Baiju Bawra or Baijnath Prasad or Baijnath Mishra (1542–1613) was an Indian dhrupad singer. He was the court musician of Raja Mansingh Tomar of Gwalher, now Gwalior, along with Nayak Charju, Bakshu,Tansen and others. Much of the information on Baiju Bawra is legendary and not historically verifiable.

Early life[edit]

Bawra was born in Chanderi (Gwalior division)on Sharad Purnima in the month of Ashwini in 1599 according to Vikram Samvat calendar (1542 CE). He was called Bawra (crazy) because he was insanely in love with Kalavati dancer in Chanderi. Baiju learnt Dhrupad music by Guru HariDas Goswami in Vrindavan.

Career[edit]

Bawra was a musician at the court of the Raja of Chanderi (now in the Guna District of Madhya Pradesh). Later, he became a musician at the court of Raja Mansingh of Gwalher (modern Gwalior in Madhya Pradesh). Sultan Bahadur Shah of Gujarat had also patronized Baiju.[1]

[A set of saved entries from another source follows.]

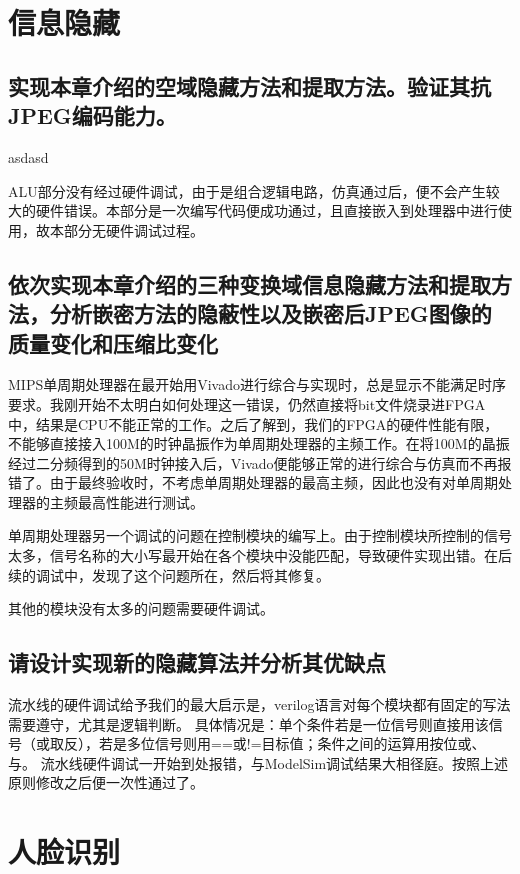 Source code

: \documentclass[a4paper]{article}
\begin{document}
	\section{信息隐藏}
	
	\subsection{实现本章介绍的空域隐藏方法和提取方法。验证其抗JPEG编码能力。}
	
	asdasd
	
	ALU部分没有经过硬件调试，由于是组合逻辑电路，仿真通过后，便不会产生较大的硬件错误。本部分是一次编写代码便成功通过，且直接嵌入到处理器中进行使用，故本部分无硬件调试过程。
	
	\subsection{依次实现本章介绍的三种变换域信息隐藏方法和提取方法，分析嵌密方法的隐蔽性以及嵌密后JPEG图像的质量变化和压缩比变化}
	
	MIPS单周期处理器在最开始用Vivado进行综合与实现时，总是显示不能满足时序要求。我刚开始不太明白如何处理这一错误，仍然直接将bit文件烧录进FPGA中，结果是CPU不能正常的工作。之后了解到，我们的FPGA的硬件性能有限，不能够直接接入100M的时钟晶振作为单周期处理器的主频工作。在将100M的晶振经过二分频得到的50M时钟接入后，Vivado便能够正常的进行综合与仿真而不再报错了。由于最终验收时，不考虑单周期处理器的最高主频，因此也没有对单周期处理器的主频最高性能进行测试。
	
	单周期处理器另一个调试的问题在控制模块的编写上。由于控制模块所控制的信号太多，信号名称的大小写最开始在各个模块中没能匹配，导致硬件实现出错。在后续的调试中，发现了这个问题所在，然后将其修复。
	
	其他的模块没有太多的问题需要硬件调试。
	
	\subsection{请设计实现新的隐藏算法并分析其优缺点}
	
	流水线的硬件调试给予我们的最大启示是，verilog语言对每个模块都有固定的写法需要遵守，尤其是逻辑判断。
	具体情况是：单个条件若是一位信号则直接用该信号（或取反），若是多位信号则用==或!=目标值；条件之间的运算用按位或、与。
	流水线硬件调试一开始到处报错，与ModelSim调试结果大相径庭。按照上述原则修改之后便一次性通过了。
	
	
	\section{人脸识别}
	
\end{document}
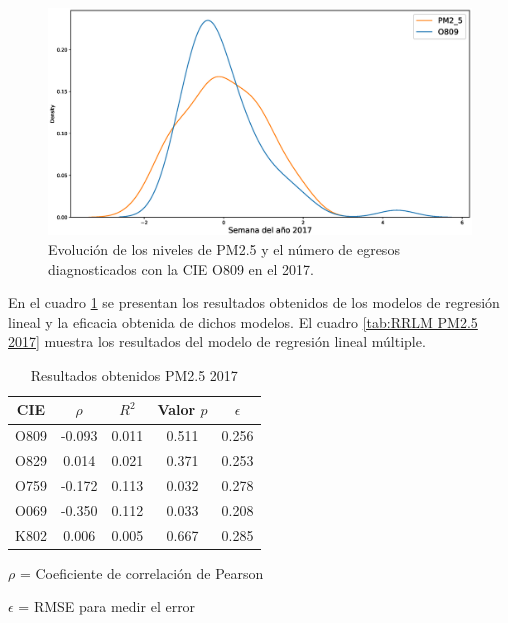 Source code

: \begin{figure}[h!]
\setcounter{figure}{2} %
\captionsetup{type=figure} %
\begin{center}
   \includegraphics[width=1\textwidth]{PM2_5_O809_2017.eps}
   \end{center}
    \caption[Series de tiempo 2017 PM2.5 Y O809]{Evolución de los niveles de PM2.5 y el número de egresos diagnosticados con la CIE O809 en el 2017.}
    \label{serie_de_tiempo_2017_PM25}
\end{figure}

En el cuadro \ref{tab:Resultados obtenidos PM2.5 2017} se presentan los resultados obtenidos de los modelos de regresión lineal y la eficacia obtenida de dichos modelos. El cuadro \ref{tab:RRLM PM2.5 2017} muestra los resultados del modelo de regresión lineal múltiple.

\begin{table}[hbt!]
\centering
\caption{Resultados obtenidos PM2.5 2017}
\label{tab:Resultados obtenidos PM2.5 2017}
\vspace{0.5cm}
\begin{threeparttable}
\begin{tabular}{|c|c|c|c|c|}
	\hline
	CIE & $\rho$ & $R^2$ & Valor $p$ & $\epsilon$\\
	\hline
	O809 & -0.093 & 0.011 & 0.511 & 0.256 \\
	\hline
	O829 & 0.014 & 0.021 & 0.371 & 0.253 \\
	\hline
	O759 & -0.172 & 0.113 & 0.032 & 0.278 \\
	\hline
	O069 & -0.350 & 0.112 & 0.033 & 0.208 \\
	\hline
	K802 & 0.006 & 0.005 & 0.667 & 0.285 \\
	\hline
\end{tabular}
\begin{tablenotes}
\footnotesize
\item{$\rho$ = Coeficiente de correlación de Pearson}
\item{$\epsilon$ = RMSE para medir el error}
\end{tablenotes}
\end{threeparttable}
\end{table}

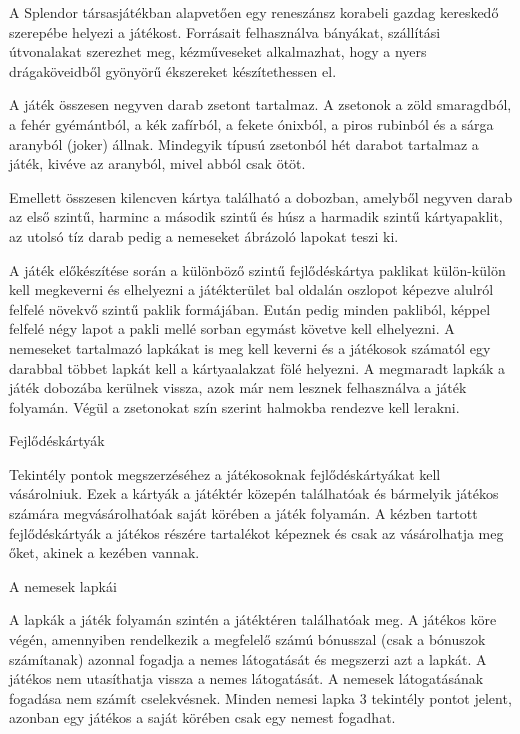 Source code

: 
A Splendor társasjátékban alapvetően egy reneszánsz korabeli gazdag kereskedő szerepébe helyezi a játékost.
Forrásait felhasználva bányákat, szállítási útvonalakat szerezhet meg, kézműveseket
alkalmazhat, hogy a nyers drágaköveidből gyönyörű ékszereket készítethessen el.\par

A játék összesen negyven darab zsetont tartalmaz. A zsetonok a zöld smaragdból, a fehér gyémántból, a kék zafírból, a fekete ónixból, a piros rubinból és a sárga aranyból (joker) állnak. Mindegyik típusú zsetonból hét darabot tartalmaz a játék, kivéve az aranyból, mivel abból csak ötöt.\par

Emellett összesen kilencven kártya található a dobozban, amelyből negyven darab az első szintű, harminc a második szintű és húsz a harmadik szintű kártyapaklit, az utolsó tíz darab pedig a nemeseket ábrázoló lapokat teszi ki.\par

A játék előkészítése során a különböző szintű fejlődéskártya paklikat külön-külön kell megkeverni és elhelyezni a játékterület bal oldalán oszlopot képezve alulról felfelé növekvő szintű paklik formájában.
Eután pedig minden pakliból, képpel felfelé négy lapot a pakli mellé sorban
egymást követve kell elhelyezni.
A nemeseket tartalmazó lapkákat is meg kell keverni és a játékosok számatól egy darabbal többet lapkát kell a kártyaalakzat fölé helyezni. A megmaradt lapkák a játék dobozába kerülnek vissza, azok már nem lesznek
felhasználva a játék folyamán. Végül a zsetonokat szín szerint halmokba rendezve kell lerakni.\par

Fejlődéskártyák\par
Tekintély pontok megszerzéséhez a játékosoknak fejlődéskártyákat kell vásárolniuk. Ezek a kártyák a játéktér közepén találhatóak és bármelyik játékos számára megvásárolhatóak saját körében a játék folyamán. A kézben tartott fejlődéskártyák a játékos részére tartalékot képeznek és csak az vásárolhatja meg őket, akinek a kezében vannak.\par

A nemesek lapkái\par
A lapkák a játék folyamán szintén a játéktéren találhatóak meg. A játékos köre végén, amennyiben rendelkezik a megfelelő számú bónusszal (csak a bónuszok számítanak) azonnal fogadja a nemes látogatását és megszerzi azt a lapkát. A játékos nem utasíthatja vissza a nemes látogatását. A nemesek látogatásának fogadása nem számít cselekvésnek. Minden nemesi lapka 3 tekintély pontot jelent, azonban egy játékos a saját körében csak egy nemest fogadhat.\par

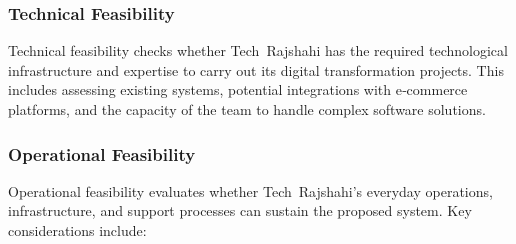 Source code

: \documentclass[12pt,a4paper]{article}
\begin{document}
\subsubsection{Technical Feasibility}
Technical feasibility checks whether Tech Rajshahi has the required technological infrastructure and expertise to carry out its digital transformation projects.  This includes assessing existing systems, potential integrations with e‑commerce platforms, and the capacity of the team to handle complex software solutions.

\subsubsection{Operational Feasibility}
Operational feasibility evaluates whether Tech Rajshahi’s everyday operations, infrastructure, and support processes can sustain the proposed system. Key considerations include:
\end{document}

Like Tansen, the musician at the court of Mughal Emperor Akbar, Bawra was a disciple of Swami Haridas (1512–1607).

According to historical books preserved in Jai Vilas Mahal in Gwalior, he would light oil lamps by singing Raga Deepak, make it rain by singing the ragas Megh, Megh Malhar, or Gaud Malhar, and bloom flowers by singing raga Bahar as well as melting of stone by singing raga malkauns.

Contemporary singers[edit]

Swami Haridas teaching Tansen

Besides Tansen, renowned singers, Baba Ram Das, who composed raga Ramdasi Malhar, and Nayak Charju, who composed raga Charju ki Malhar, were Baiju's contemporaries.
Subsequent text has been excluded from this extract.